**Task objective:**
All entries must be repeated exactly. No picture should appear in the result.

Task data Block Start

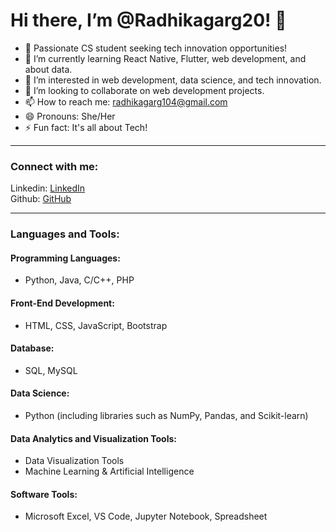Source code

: # Hi there, I’m @Radhikagarg20! 👋

- 🔭 Passionate CS student seeking tech innovation opportunities!
- 🌱 I’m currently learning React Native, Flutter, web development, and about data.
- 👀 I’m interested in web development, data science, and tech innovation.
- 💞️ I’m looking to collaborate on web development projects.
- 📫 How to reach me: radhikagarg104@gmail.com
- 😄 Pronouns: She/Her
- ⚡ Fun fact: It's all about Tech!

---

### Connect with me:
Linkedin: [LinkedIn](https://www.linkedin.com/in/radhikagarg-/)  
Github: [GitHub](https://github.com/Radhikagarg20)


---

### Languages and Tools:

#### Programming Languages:
- Python, Java, C/C++, PHP

#### Front-End Development:
- HTML, CSS, JavaScript, Bootstrap

#### Database:
- SQL, MySQL

#### Data Science:
- Python (including libraries such as NumPy, Pandas, and Scikit-learn)

#### Data Analytics and Visualization Tools:
- Data Visualization Tools
- Machine Learning & Artificial Intelligence 

#### Software Tools:
- Microsoft Excel, VS Code, Jupyter Notebook, Spreadsheet
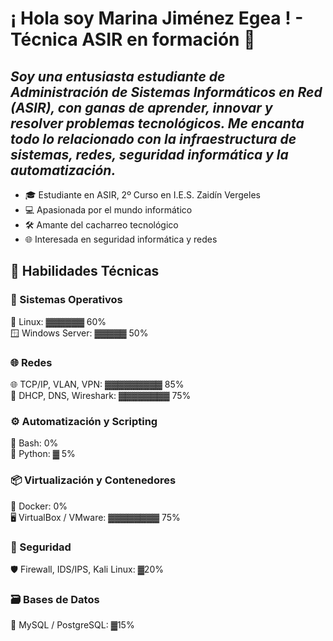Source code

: # ¡ Hola soy Marina Jiménez Egea ! - Técnica ASIR en formación 👋

## _Soy una entusiasta estudiante de Administración de Sistemas Informáticos en Red (ASIR), con ganas de aprender, innovar y resolver problemas tecnológicos. Me encanta todo lo relacionado con la infraestructura de sistemas, redes, seguridad informática y la automatización._

- 🎓 Estudiante en ASIR, 2º Curso en I.E.S. Zaidín Vergeles
- 💻 Apasionada por el mundo informático
- 🛠️ Amante del cacharreo tecnológico
- 🌐 Interesada en seguridad informática y redes

## 🧠 Habilidades Técnicas

### 🔧 Sistemas Operativos
🐧 Linux: ▓▓▓▓▓▓ 60%  
🪟 Windows Server: ▓▓▓▓▓ 50%  

### 🌐 Redes
🌐 TCP/IP, VLAN, VPN: ▓▓▓▓▓▓▓▓▓ 85%  
📡 DHCP, DNS, Wireshark: ▓▓▓▓▓▓▓▓ 75%  

### ⚙️ Automatización y Scripting
🐚 Bash: 0%  
🐍 Python: ▓ 5%  

### 📦 Virtualización y Contenedores
🐳 Docker: 0%  
🖥️ VirtualBox / VMware: ▓▓▓▓▓▓▓▓ 75%  

### 🔐 Seguridad
🛡️ Firewall, IDS/IPS, Kali Linux: ▓20%  

### 🗃️ Bases de Datos
🧮 MySQL / PostgreSQL: ▓15%




<!--
**Marjieg/Marjieg** is a ✨ _special_ ✨ repository because its `README.md` (this file) appears on your GitHub profile.
![](http://github-profile-summary-cards.vercel.app/api/cards/repos-per-language?username=vn7n24fzkq&theme=default) 

![](http://github-profile-summary-cards.vercel.app/api/cards/stats?username=vn7n24fzkq&theme=default) 
Here are some ideas to get you started:

- 🔭 I’m currently working on ...
- 🌱 I’m currently learning ...
- 👯 I’m looking to collaborate on ...
- 🤔 I’m looking for help with ...
- 💬 Ask me about ...
- 📫 How to reach me: ...
- 😄 Pronouns: ...
- ⚡ Fun fact: ...
-->
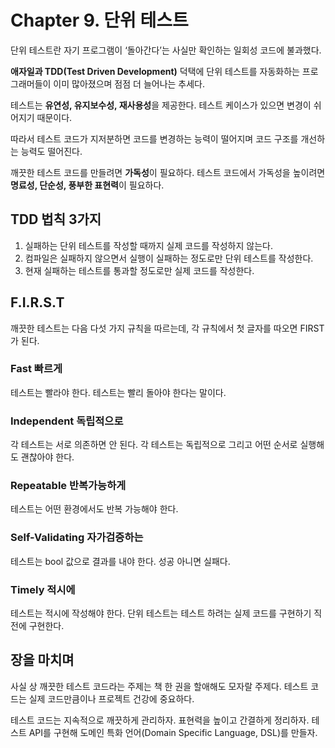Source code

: # Chapter 9. 단위 테스트
단위 테스트란 자기 프로그램이 ‘돌아간다’는 사실만 확인하는 일회성 코드에 불과했다.

**애자일과 TDD(Test Driven Development)** 덕택에 단위 테스트를 자동화하는 프로그래머들이 이미 많아졌으며 점점 더 늘어나는 추세다.

테스트는 **유연성, 유지보수성, 재사용성**을 제공한다. 테스트 케이스가 있으면 변경이 쉬어지기 때문이다.

따라서 테스트 코드가 지저분하면 코드를 변경하는 능력이 떨어지며 코드 구조를 개선하는 능력도 떨어진다.

깨끗한 테스트 코드를 만들려면 **가독성**이 필요하다. 테스트 코드에서 가독성을 높이려면 **명료성, 단순성, 풍부한 표현력**이 필요하다.



## TDD 법칙 3가지
1. 실패하는 단위 테스트를 작성할 때까지 실제 코드를 작성하지 않는다.
2. 컴파일은 실패하지 않으면서 실행이 실패하는 정도로만 단위 테스트를 작성한다.
3. 현재 실패하는 테스트를 통과할 정도로만 실제 코드를 작성한다.



## F.I.R.S.T
깨끗한 테스트는 다음 다섯 가지 규칙을 따르는데, 각 규칙에서 첫 글자를 따오면 FIRST가 된다.

### Fast 빠르게
테스트는 빨라야 한다. 테스트는 빨리 돌아야 한다는 말이다.

### Independent 독립적으로
각 테스트는 서로 의존하면 안 된다. 각 테스트는 독립적으로 그리고 어떤 순서로 실행해도 괜찮아야 한다.

### Repeatable 반복가능하게
테스트는 어떤 환경에서도 반복 가능해야 한다.

### Self-Validating 자가검증하는
테스트는 bool 값으로 결과를 내야 한다. 성공 아니면 실패다.

### Timely 적시에
테스트는 적시에 작성해야 한다. 단위 테스트는 테스트 하려는 실제 코드를 구현하기 직전에 구현한다.



## 장을 마치며
사실 상 깨끗한 테스트 코드라는 주제는 책 한 권을 할애해도 모자랄 주제다. 테스트 코드는 실제 코드만큼이나 프로젝트 건강에 중요하다.

테스트 코드는 지속적으로 깨끗하게 관리하자. 표현력을 높이고 간결하게 정리하자. 테스트 API를 구현해 도메인 특화 언어(Domain Specific Language, DSL)를 만들자.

Task data Block End

**Written response:**
Source code

: # Hi there, I’m @Radhikagarg20! 👋

- 🔭 Passionate CS student seeking tech innovation opportunities!
- 🌱 I’m currently learning React Native, Flutter, web development, and about data.
- 👀 I’m interested in web development, data science, and tech innovation.
- 💞️ I’m looking to collaborate on web development projects.
- 📫 How to reach me: radhikagarg104@gmail.com
- 😄 Pronouns: She/Her
- ⚡ Fun fact: It's all about Tech!

---

### Connect with me:
Linkedin: [LinkedIn](https://www.linkedin.com/in/radhikagarg-/)  
Github: [GitHub](https://github.com/Radhikagarg20)


---

### Languages and Tools:

#### Programming Languages:
- Python, Java, C/C++, PHP

#### Front-End Development:
- HTML, CSS, JavaScript, Bootstrap

#### Database:
- SQL, MySQL

#### Data Science:
- Python (including libraries such as NumPy, Pandas, and Scikit-learn)

#### Data Analytics and Visualization Tools:
- Data Visualization Tools
- Machine Learning & Artificial Intelligence 

#### Software Tools:
- Microsoft Excel, VS Code, Jupyter Notebook, Spreadsheet
Source code

: # ¡ Hola soy Marina Jiménez Egea ! - Técnica ASIR en formación 👋

## _Soy una entusiasta estudiante de Administración de Sistemas Informáticos en Red (ASIR), con ganas de aprender, innovar y resolver problemas tecnológicos. Me encanta todo lo relacionado con la infraestructura de sistemas, redes, seguridad informática y la automatización._

- 🎓 Estudiante en ASIR, 2º Curso en I.E.S. Zaidín Vergeles
- 💻 Apasionada por el mundo informático
- 🛠️ Amante del cacharreo tecnológico
- 🌐 Interesada en seguridad informática y redes

## 🧠 Habilidades Técnicas

### 🔧 Sistemas Operativos
🐧 Linux: ▓▓▓▓▓▓ 60%  
🪟 Windows Server: ▓▓▓▓▓ 50%  

### 🌐 Redes
🌐 TCP/IP, VLAN, VPN: ▓▓▓▓▓▓▓▓▓ 85%  
📡 DHCP, DNS, Wireshark: ▓▓▓▓▓▓▓▓ 75%  

### ⚙️ Automatización y Scripting
🐚 Bash: 0%  
🐍 Python: ▓ 5%  

### 📦 Virtualización y Contenedores
🐳 Docker: 0%  
🖥️ VirtualBox / VMware: ▓▓▓▓▓▓▓▓ 75%  

### 🔐 Seguridad
🛡️ Firewall, IDS/IPS, Kali Linux: ▓20%  

### 🗃️ Bases de Datos
🧮 MySQL / PostgreSQL: ▓15%




<!--
**Marjieg/Marjieg** is a ✨ _special_ ✨ repository because its `README.md` (this file) appears on your GitHub profile.
![](http://github-profile-summary-cards.vercel.app/api/cards/repos-per-language?username=vn7n24fzkq&theme=default) 

![](http://github-profile-summary-cards.vercel.app/api/cards/stats?username=vn7n24fzkq&theme=default) 
Here are some ideas to get you started:

- 🔭 I’m currently working on ...
- 🌱 I’m currently learning ...
- 👯 I’m looking to collaborate on ...
- 🤔 I’m looking for help with ...
- 💬 Ask me about ...
- 📫 How to reach me: ...
- 😄 Pronouns: ...
- ⚡ Fun fact: ...
-->
Source code

: # Chapter 9. 단위 테스트
단위 테스트란 자기 프로그램이 ‘돌아간다’는 사실만 확인하는 일회성 코드에 불과했다.

**애자일과 TDD(Test Driven Development)** 덕택에 단위 테스트를 자동화하는 프로그래머들이 이미 많아졌으며 점점 더 늘어나는 추세다.

테스트는 **유연성, 유지보수성, 재사용성**을 제공한다. 테스트 케이스가 있으면 변경이 쉬어지기 때문이다.

따라서 테스트 코드가 지저분하면 코드를 변경하는 능력이 떨어지며 코드 구조를 개선하는 능력도 떨어진다.

깨끗한 테스트 코드를 만들려면 **가독성**이 필요하다. 테스트 코드에서 가독성을 높이려면 **명료성, 단순성, 풍부한 표현력**이 필요하다.



## TDD 법칙 3가지
1. 실패하는 단위 테스트를 작성할 때까지 실제 코드를 작성하지 않는다.
2. 컴파일은 실패하지 않으면서 실행이 실패하는 정도로만 단위 테스트를 작성한다.
3. 현재 실패하는 테스트를 통과할 정도로만 실제 코드를 작성한다.



## F.I.R.S.T
깨끗한 테스트는 다음 다섯 가지 규칙을 따르는데, 각 규칙에서 첫 글자를 따오면 FIRST가 된다.

### Fast 빠르게
테스트는 빨라야 한다. 테스트는 빨리 돌아야 한다는 말이다.

### Independent 독립적으로
각 테스트는 서로 의존하면 안 된다. 각 테스트는 독립적으로 그리고 어떤 순서로 실행해도 괜찮아야 한다.

### Repeatable 반복가능하게
테스트는 어떤 환경에서도 반복 가능해야 한다.

### Self-Validating 자가검증하는
테스트는 bool 값으로 결과를 내야 한다. 성공 아니면 실패다.

### Timely 적시에
테스트는 적시에 작성해야 한다. 단위 테스트는 테스트 하려는 실제 코드를 구현하기 직전에 구현한다.



## 장을 마치며
사실 상 깨끗한 테스트 코드라는 주제는 책 한 권을 할애해도 모자랄 주제다. 테스트 코드는 실제 코드만큼이나 프로젝트 건강에 중요하다.

테스트 코드는 지속적으로 깨끗하게 관리하자. 표현력을 높이고 간결하게 정리하자. 테스트 API를 구현해 도메인 특화 언어(Domain Specific Language, DSL)를 만들자.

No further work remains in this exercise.